One would be forgiven for thinking that Hamber came across the word “vagrom” in Percy Greg’s alien lexicon, but it is in fact no more than an alternative form of “vagrant”.  Walter Besant in All Sorts and Conditions of Men, which was published in 1882, writes of a “poor vagrom woman” who wandered into the parish of Davenant “no one knew where from”.

Two terriers happy in each other’s company.  Oil painting by Edward Armfield.

THE TWO FRIENDS
Well, the providence of the vagrom Jimmie intrigued Hamber, who, being a seasoned journalist, decided to stalk his subject.  First he posted himself outside his own house in St George’s Square for a couple of mornings, which allowed him to observe Jimmie squeezing through the area railings, on both occasions carrying a large bone.  In fact these bones presented a problem, as they were wider than the gap between the iron bars of the railings, but Jimmie persisted, and trotted off round the corner with his spoils.  But even after these sightings Hamber was mystified.  And so he had recourse to dirtier tactics, which meant only one thing: he followed the dog.
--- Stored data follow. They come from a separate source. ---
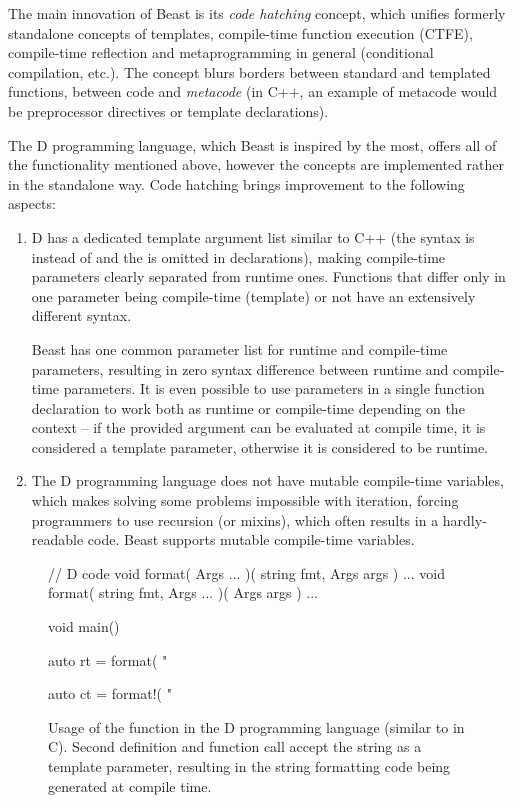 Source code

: \documentclass{ExcelAtFIT}
\begin{document}
The main innovation of Beast is its \textit{code hatching} concept, which unifies formerly standalone concepts of templates, compile-time function execution (CTFE), compile-time reflection and metaprogramming in general (conditional compilation, etc.). The concept blurs borders between standard and templated functions, between code and \textit{metacode} (in C++, an example of metacode would be preprocessor directives or template declarations).

The D programming language, which Beast is inspired by the most, offers all of the functionality mentioned above, however the concepts are implemented rather in the standalone way. Code hatching brings improvement to the following aspects:
\begin{enumerate}
	\item D has a dedicated template argument list similar to C++ (the syntax is  instead of  and the \inlineDCode{!} is omitted in declarations), making compile-time parameters clearly separated from runtime ones. Functions that differ only in one parameter being compile-time (template) or not have an extensively different syntax.
 
 	Beast has one common parameter list for runtime and compile-time parameters, resulting in zero syntax difference between runtime and com\-pile-time parameters. It is even possible to use parameters in a single function declaration to work both as runtime or compile-time depending on the context -- if the provided argument can be evaluated at compile time, it is considered a template parameter, otherwise it is considered to be runtime.

	\item The D programming language does not have mutable compile-time variables, which makes solving some problems impossible with iteration, forcing programmers to use recursion (or mixins), which often results in a hardly-readable code. Beast supports mutable compile-time variables.
\end{enumerate}

\begin{figure}[h]
	\begin{dcode}
		// D code
		void format( Args ... )( string fmt, Args args ) { ... }
		void format( string fmt, Args ... )( Args args ) { ... }
		
		void main() {
			auto rt = format( "%
			
			auto ct = format!( "%
		}
	\end{dcode}
	\caption{Usage of the  function in the D programming language (similar to  in C). Second  definition and function call accept the  string as a template parameter, resulting in the string formatting code being generated at compile time.}
	\label{fig:dFormat}
\end{figure}
\end{document}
He was probably not surprised that Jimmie eventually turned into Denbigh Street, and headed towards no. 56, which was of course the former address of Mr Percy Greg.  He had no doubt that the dog was seeking what had once been his home.  However, he certainly was surprised when the dog disappeared not into no. 56 but into a house standing right next to it.  The house, he could see, was empty, which only deepened the mystery.

Seeing that Jimmie had gone down into the basement of the empty house, Hamber walked gingerly down the area steps.  And there, in the cellar of the house, he discovered not one terrier but two.  The terrier that was not Jimmie was a forlorn creature, wretched and half-starved.  Hamber saw at once what had happened—that the unhappy terrier had been abandoned by his former owner when the house became vacant.  And noticing the remnants of the food that Jimmie had carried away from St George’s Square on his morning excursions, he realised that he was witness to an act of great canine loyalty, which had as its beneficiary a helpless animal

who, I suppose, had once been a friend of Jimmie’s, and whom my dog, in his days of prosperity, never forgot.  Regularly the good little fellow trotted off to the empty cellar, and divided his morning’s meal with his poor friend.

The display of canine loyalty that so moved Napoleon.  Image in Paul-Mathieu Laurent History of Napoleon volume 1 (1843) page 194.

A LESSON OF HUMANITY
In his letter in the Spectator Hamber told his story in a charming manner, without a trace of journalistic bombast.  He was clearly moved.  But he allowed himself one small indulgence, an anecdote that he included at the very end of the letter.  And although the anecdote concerns a time and a place very remote from the Pimlico of the 1860s, and although its principal character hardly qualifies as an overlooked Londoner, it is worth recording.

That character was none other than Napoleon Bonaparte, and the story goes that after the first Battle of Bassano, which was fought in 1796, the victorious general was riding over the plain, accompanied by his staff.  Although it was midnight, the moon was shining in a cloudless sky, and it cast a ghostly light over the carnage.  As he rode among the dying and the dead, and heard the moans and cries of the wounded, the French general was silent.  He appeared to his officers to be lost in painful thought.

Suddenly a dog, which had been lying beneath the cloak of his dead master, bounded up to Napoleon.  He was frantic, as if begging for help.  He then rushed back to his master, howling piteously, and licking the blood from the face and hands of the mangled corpse.  Moved by this touching display of loyalty, Napoleon turned to his companions.  “There, gentlemen,” he said, “that dog teaches us a lesson of humanity.”